- [Data extracts]:
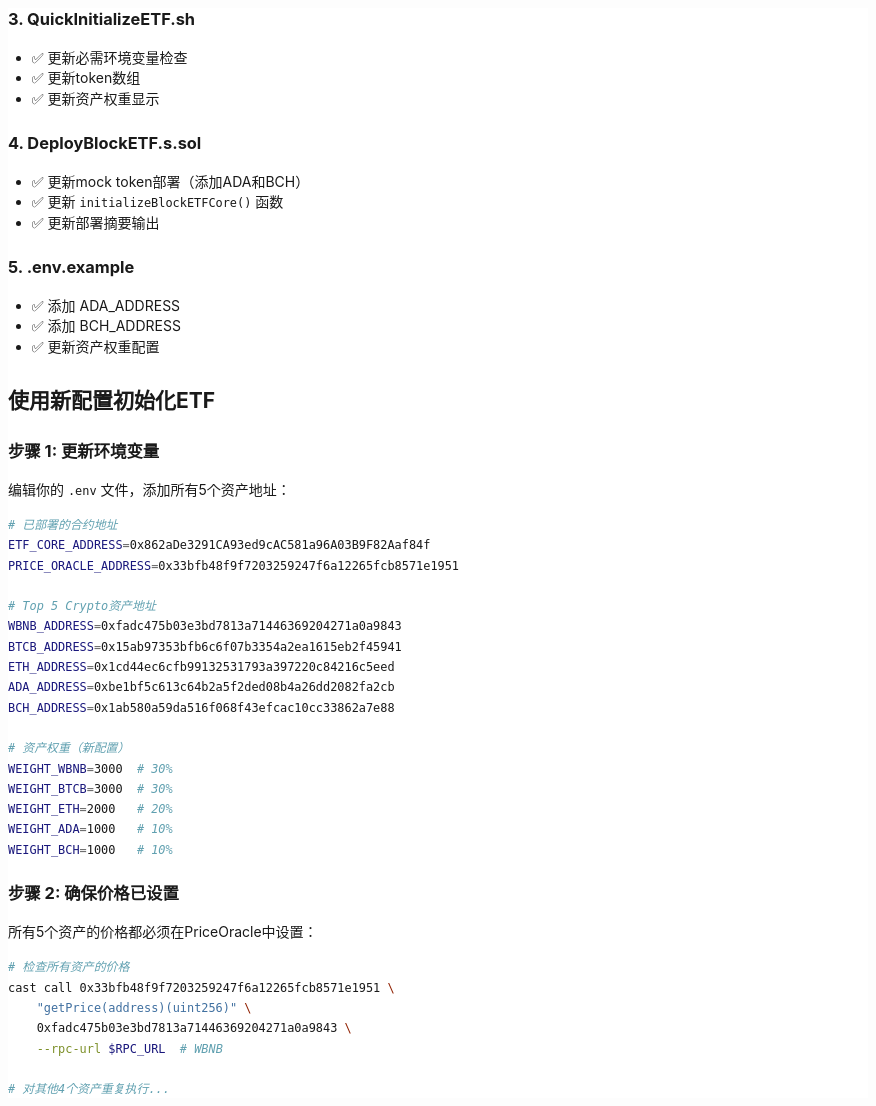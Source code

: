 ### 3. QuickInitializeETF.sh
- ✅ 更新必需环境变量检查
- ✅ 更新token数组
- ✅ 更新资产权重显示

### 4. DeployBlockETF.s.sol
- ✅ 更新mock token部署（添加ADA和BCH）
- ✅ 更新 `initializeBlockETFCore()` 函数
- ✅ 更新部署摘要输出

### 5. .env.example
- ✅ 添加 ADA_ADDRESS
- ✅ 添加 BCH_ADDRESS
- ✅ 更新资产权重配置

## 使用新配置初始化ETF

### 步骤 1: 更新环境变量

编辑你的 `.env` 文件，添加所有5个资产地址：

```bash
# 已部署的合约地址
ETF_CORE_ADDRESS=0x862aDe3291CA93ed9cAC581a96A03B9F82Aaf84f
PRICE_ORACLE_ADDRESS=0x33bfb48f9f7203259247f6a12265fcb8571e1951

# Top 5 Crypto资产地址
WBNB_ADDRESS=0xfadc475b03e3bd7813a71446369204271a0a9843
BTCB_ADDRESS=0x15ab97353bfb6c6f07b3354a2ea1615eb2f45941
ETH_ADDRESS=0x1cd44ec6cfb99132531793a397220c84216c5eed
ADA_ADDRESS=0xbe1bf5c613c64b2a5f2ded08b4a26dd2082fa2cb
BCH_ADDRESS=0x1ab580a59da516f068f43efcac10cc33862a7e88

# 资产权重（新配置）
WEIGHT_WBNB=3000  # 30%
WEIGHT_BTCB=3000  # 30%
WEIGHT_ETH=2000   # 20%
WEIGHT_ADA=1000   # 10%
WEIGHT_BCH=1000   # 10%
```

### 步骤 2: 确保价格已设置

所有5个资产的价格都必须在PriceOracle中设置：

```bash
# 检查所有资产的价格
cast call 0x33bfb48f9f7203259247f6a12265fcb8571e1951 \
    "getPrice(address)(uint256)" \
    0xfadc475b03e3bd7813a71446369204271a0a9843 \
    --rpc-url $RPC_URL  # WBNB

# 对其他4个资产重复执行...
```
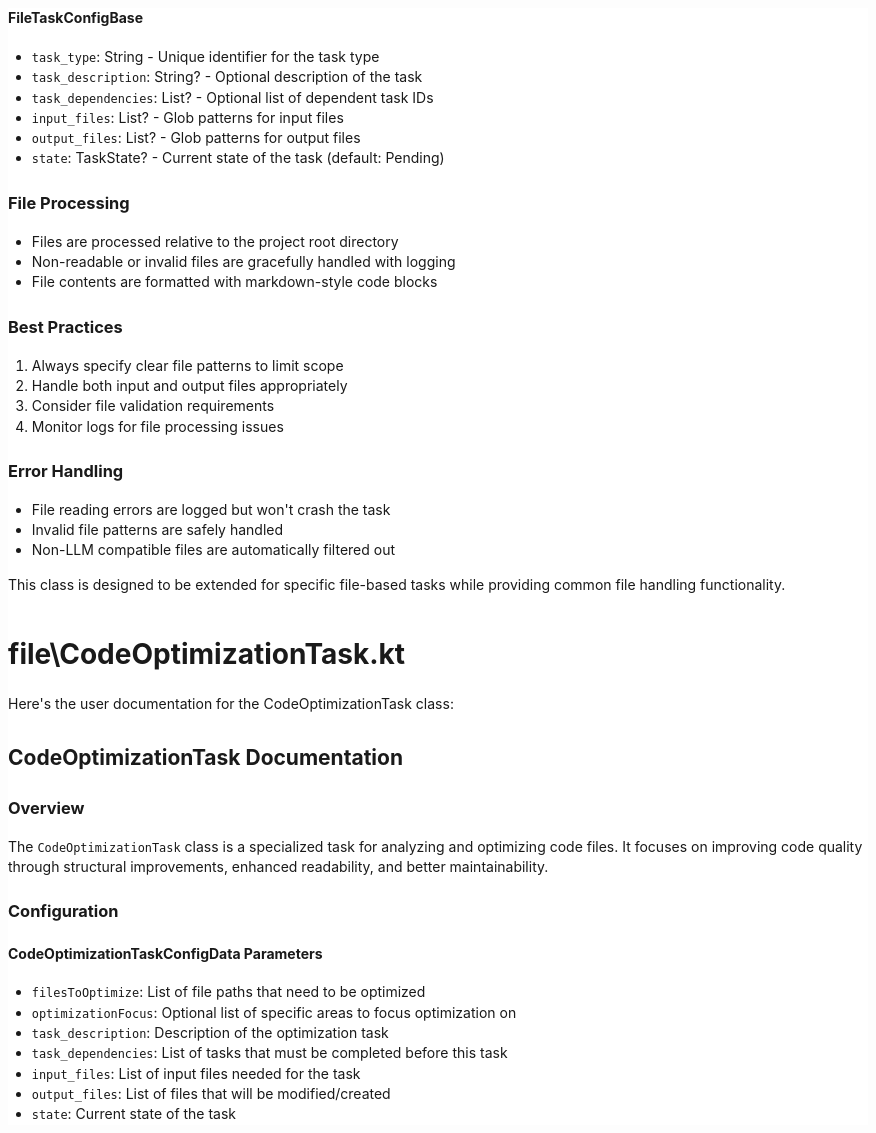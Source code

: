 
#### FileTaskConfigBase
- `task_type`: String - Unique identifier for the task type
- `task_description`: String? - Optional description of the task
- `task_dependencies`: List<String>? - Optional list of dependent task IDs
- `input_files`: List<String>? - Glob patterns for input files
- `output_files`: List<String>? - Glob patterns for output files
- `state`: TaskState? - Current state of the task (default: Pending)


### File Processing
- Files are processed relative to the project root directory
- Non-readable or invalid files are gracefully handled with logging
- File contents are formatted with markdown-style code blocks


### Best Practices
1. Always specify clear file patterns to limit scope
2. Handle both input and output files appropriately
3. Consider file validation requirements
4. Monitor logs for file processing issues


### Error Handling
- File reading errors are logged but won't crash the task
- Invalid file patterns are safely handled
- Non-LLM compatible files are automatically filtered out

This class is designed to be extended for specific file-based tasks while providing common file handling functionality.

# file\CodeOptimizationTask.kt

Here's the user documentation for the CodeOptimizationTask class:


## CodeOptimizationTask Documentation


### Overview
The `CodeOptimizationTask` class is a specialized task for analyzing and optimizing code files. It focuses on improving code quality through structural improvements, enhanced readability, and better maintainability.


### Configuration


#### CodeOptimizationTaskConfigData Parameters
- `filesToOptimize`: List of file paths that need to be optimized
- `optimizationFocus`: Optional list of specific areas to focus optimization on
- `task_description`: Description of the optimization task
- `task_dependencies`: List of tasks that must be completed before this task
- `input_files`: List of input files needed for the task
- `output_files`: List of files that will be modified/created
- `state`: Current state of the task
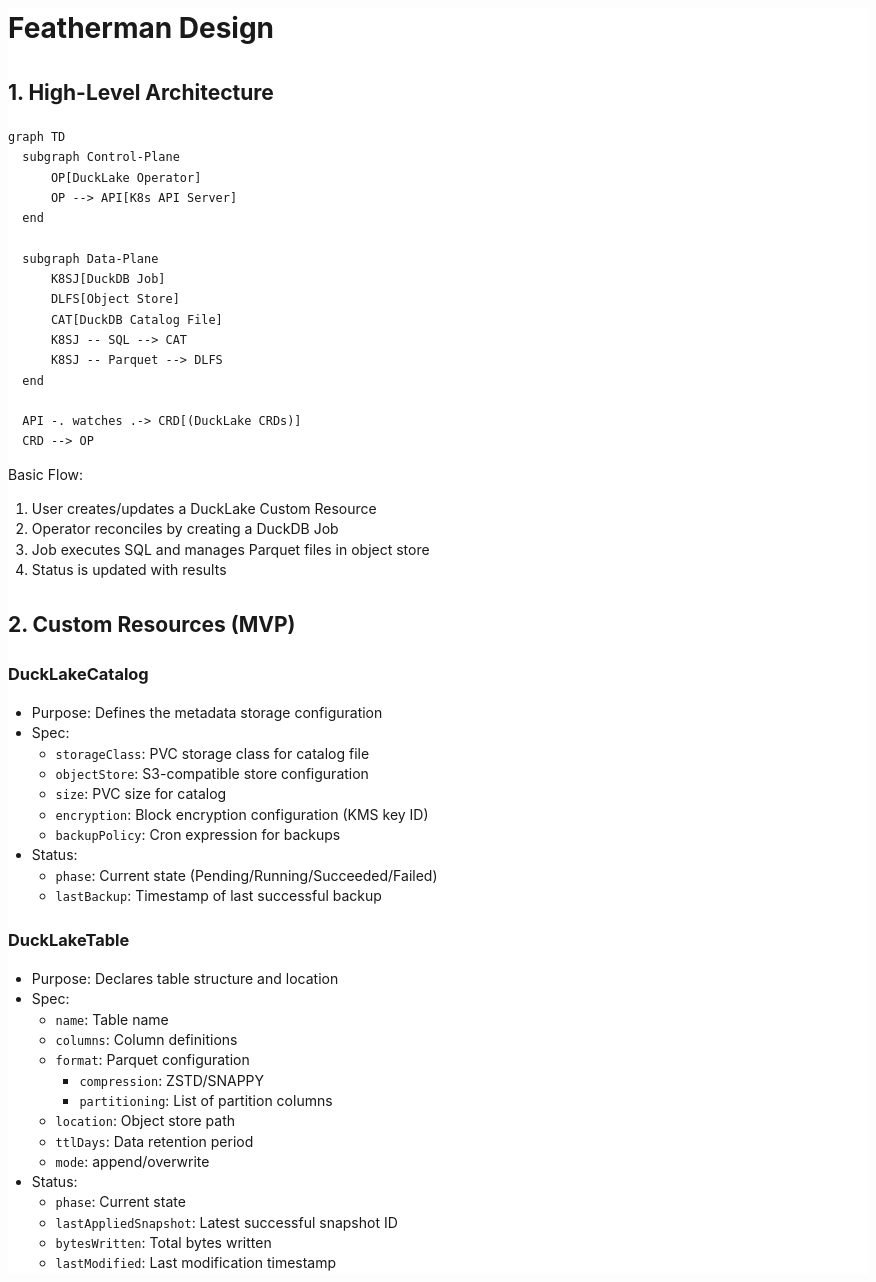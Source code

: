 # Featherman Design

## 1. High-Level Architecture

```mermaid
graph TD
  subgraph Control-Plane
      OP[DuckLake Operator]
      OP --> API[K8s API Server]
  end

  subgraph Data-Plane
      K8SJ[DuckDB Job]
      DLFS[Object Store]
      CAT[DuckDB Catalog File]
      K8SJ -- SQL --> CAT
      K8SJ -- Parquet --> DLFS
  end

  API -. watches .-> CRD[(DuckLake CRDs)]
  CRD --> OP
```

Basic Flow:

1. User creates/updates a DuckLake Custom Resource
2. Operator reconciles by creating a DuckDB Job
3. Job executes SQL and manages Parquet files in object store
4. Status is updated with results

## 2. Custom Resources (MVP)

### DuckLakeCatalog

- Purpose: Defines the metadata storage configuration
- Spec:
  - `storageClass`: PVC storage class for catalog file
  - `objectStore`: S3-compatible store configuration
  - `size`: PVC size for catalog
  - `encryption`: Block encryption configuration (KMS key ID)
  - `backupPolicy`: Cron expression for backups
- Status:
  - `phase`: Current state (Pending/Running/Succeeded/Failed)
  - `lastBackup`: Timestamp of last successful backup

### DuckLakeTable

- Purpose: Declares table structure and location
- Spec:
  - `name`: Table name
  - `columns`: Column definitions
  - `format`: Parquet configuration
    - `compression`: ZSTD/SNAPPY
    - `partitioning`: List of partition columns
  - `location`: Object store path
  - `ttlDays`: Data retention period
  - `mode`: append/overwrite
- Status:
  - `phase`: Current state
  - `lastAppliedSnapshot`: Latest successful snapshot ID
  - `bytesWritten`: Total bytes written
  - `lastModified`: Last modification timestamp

- [Exercise aim]:
Take the line that contains "3. Job executes" and every line after it in the material above. Set those lines down exactly and nothing more.

- [Written solution]:
3. Job executes SQL and manages Parquet files in object store
4. Status is updated with results

## 2. Custom Resources (MVP)

### DuckLakeCatalog

- Purpose: Defines the metadata storage configuration
- Spec:
  - `storageClass`: PVC storage class for catalog file
  - `objectStore`: S3-compatible store configuration
  - `size`: PVC size for catalog
  - `encryption`: Block encryption configuration (KMS key ID)
  - `backupPolicy`: Cron expression for backups
- Status:
  - `phase`: Current state (Pending/Running/Succeeded/Failed)
  - `lastBackup`: Timestamp of last successful backup

### DuckLakeTable

- Purpose: Declares table structure and location
- Spec:
  - `name`: Table name
  - `columns`: Column definitions
  - `format`: Parquet configuration
    - `compression`: ZSTD/SNAPPY
    - `partitioning`: List of partition columns
  - `location`: Object store path
  - `ttlDays`: Data retention period
  - `mode`: append/overwrite
- Status:
  - `phase`: Current state
  - `lastAppliedSnapshot`: Latest successful snapshot ID
  - `bytesWritten`: Total bytes written
  - `lastModified`: Last modification timestamp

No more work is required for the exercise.